### AIM OF THE EXERCISE
Scan the data below for the string "informar". Copy every line where it appears.

### THE INPUT
******
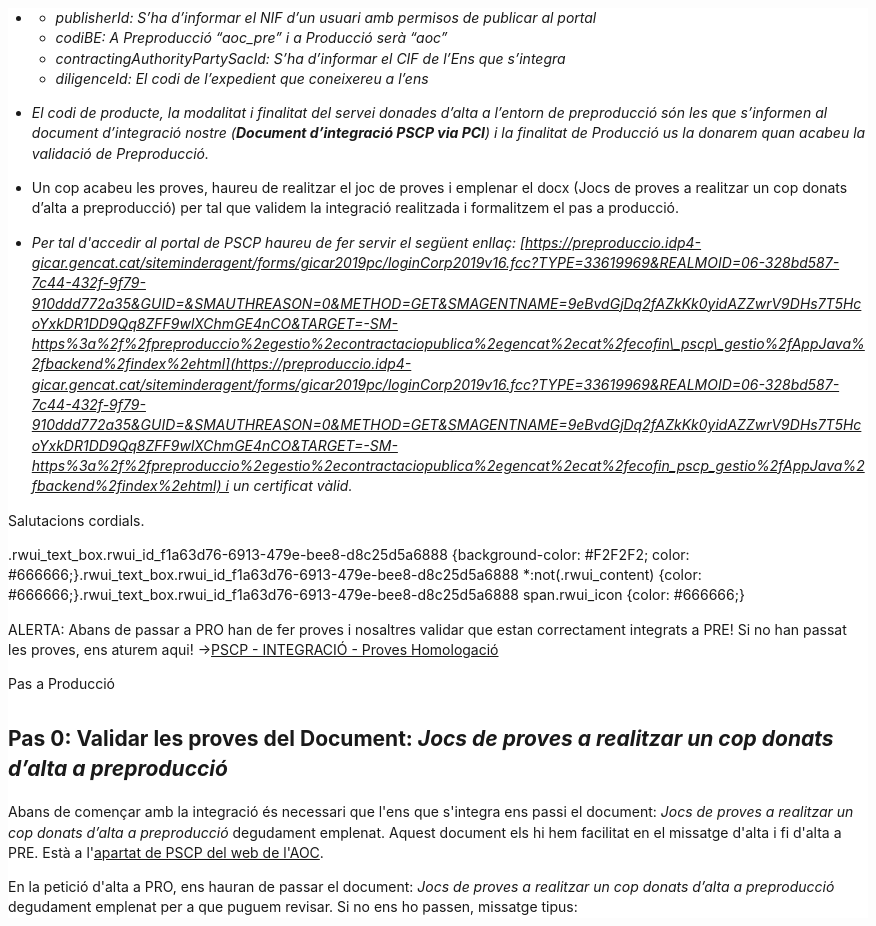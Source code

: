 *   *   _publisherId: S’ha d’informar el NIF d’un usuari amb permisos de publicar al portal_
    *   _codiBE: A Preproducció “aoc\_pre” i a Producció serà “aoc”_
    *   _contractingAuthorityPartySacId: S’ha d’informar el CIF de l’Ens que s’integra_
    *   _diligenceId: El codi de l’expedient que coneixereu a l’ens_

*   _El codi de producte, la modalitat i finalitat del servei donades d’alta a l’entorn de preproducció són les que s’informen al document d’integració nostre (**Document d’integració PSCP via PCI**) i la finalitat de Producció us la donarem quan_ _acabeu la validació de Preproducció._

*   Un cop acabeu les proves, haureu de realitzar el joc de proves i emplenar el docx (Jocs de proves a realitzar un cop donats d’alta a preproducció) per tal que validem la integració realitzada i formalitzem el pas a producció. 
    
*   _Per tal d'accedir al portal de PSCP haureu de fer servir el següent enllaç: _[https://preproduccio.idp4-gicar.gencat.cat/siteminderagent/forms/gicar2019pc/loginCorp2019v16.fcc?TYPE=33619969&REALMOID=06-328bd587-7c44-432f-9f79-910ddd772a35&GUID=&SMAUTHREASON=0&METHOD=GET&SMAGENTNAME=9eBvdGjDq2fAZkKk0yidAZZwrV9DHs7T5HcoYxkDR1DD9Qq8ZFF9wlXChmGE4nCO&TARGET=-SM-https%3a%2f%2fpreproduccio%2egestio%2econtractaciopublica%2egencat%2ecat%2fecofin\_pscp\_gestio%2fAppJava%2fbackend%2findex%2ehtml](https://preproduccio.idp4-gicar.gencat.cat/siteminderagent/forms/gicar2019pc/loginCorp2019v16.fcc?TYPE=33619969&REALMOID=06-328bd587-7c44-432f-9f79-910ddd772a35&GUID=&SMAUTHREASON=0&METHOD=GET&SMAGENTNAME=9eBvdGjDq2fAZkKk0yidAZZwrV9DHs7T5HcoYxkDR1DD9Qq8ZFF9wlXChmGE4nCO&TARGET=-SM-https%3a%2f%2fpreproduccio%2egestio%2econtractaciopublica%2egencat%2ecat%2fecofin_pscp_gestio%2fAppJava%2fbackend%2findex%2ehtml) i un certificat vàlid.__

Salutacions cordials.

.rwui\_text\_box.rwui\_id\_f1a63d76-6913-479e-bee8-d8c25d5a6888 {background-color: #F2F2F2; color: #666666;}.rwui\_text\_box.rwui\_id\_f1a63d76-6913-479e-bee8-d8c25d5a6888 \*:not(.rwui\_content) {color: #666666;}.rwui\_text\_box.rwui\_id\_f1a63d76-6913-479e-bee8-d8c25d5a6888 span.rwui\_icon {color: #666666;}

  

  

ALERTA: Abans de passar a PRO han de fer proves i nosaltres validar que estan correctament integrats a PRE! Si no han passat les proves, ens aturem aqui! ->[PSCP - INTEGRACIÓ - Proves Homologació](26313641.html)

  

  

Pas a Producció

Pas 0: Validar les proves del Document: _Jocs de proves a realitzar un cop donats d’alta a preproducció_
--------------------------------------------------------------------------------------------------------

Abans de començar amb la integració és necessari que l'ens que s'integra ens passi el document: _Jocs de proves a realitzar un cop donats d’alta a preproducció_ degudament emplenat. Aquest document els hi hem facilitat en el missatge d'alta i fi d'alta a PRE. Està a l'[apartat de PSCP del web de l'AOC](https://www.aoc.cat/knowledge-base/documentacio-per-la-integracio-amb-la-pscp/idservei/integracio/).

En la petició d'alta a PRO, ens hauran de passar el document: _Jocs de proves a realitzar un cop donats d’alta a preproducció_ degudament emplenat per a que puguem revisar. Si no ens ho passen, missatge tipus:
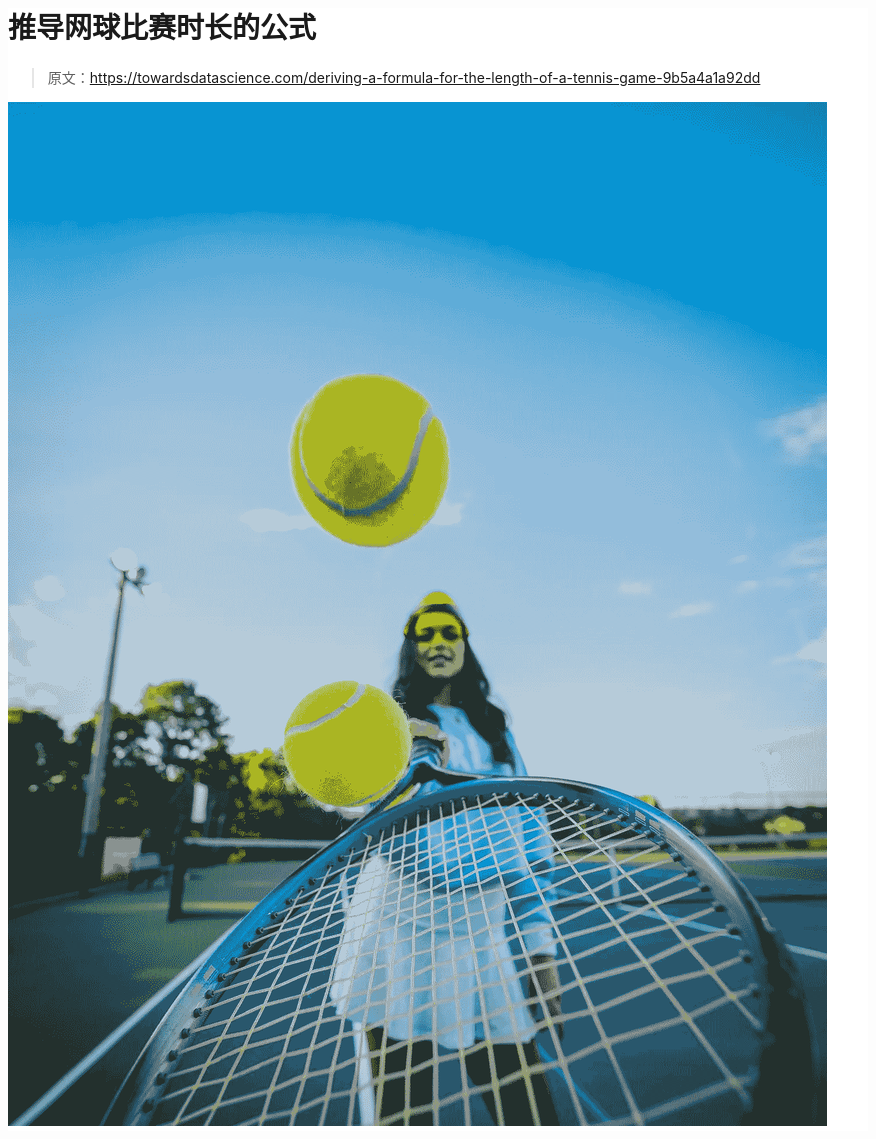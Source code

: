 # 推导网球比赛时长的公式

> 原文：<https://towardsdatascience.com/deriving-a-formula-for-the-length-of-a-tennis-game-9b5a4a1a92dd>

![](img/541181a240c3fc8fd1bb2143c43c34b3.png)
******
### TASK RESULT
: *   *   _publisherId: S’ha d’informar el NIF d’un usuari amb permisos de publicar al portal_
    *   _contractingAuthorityPartySacId: S’ha d’informar el CIF de l’Ens que s’integra_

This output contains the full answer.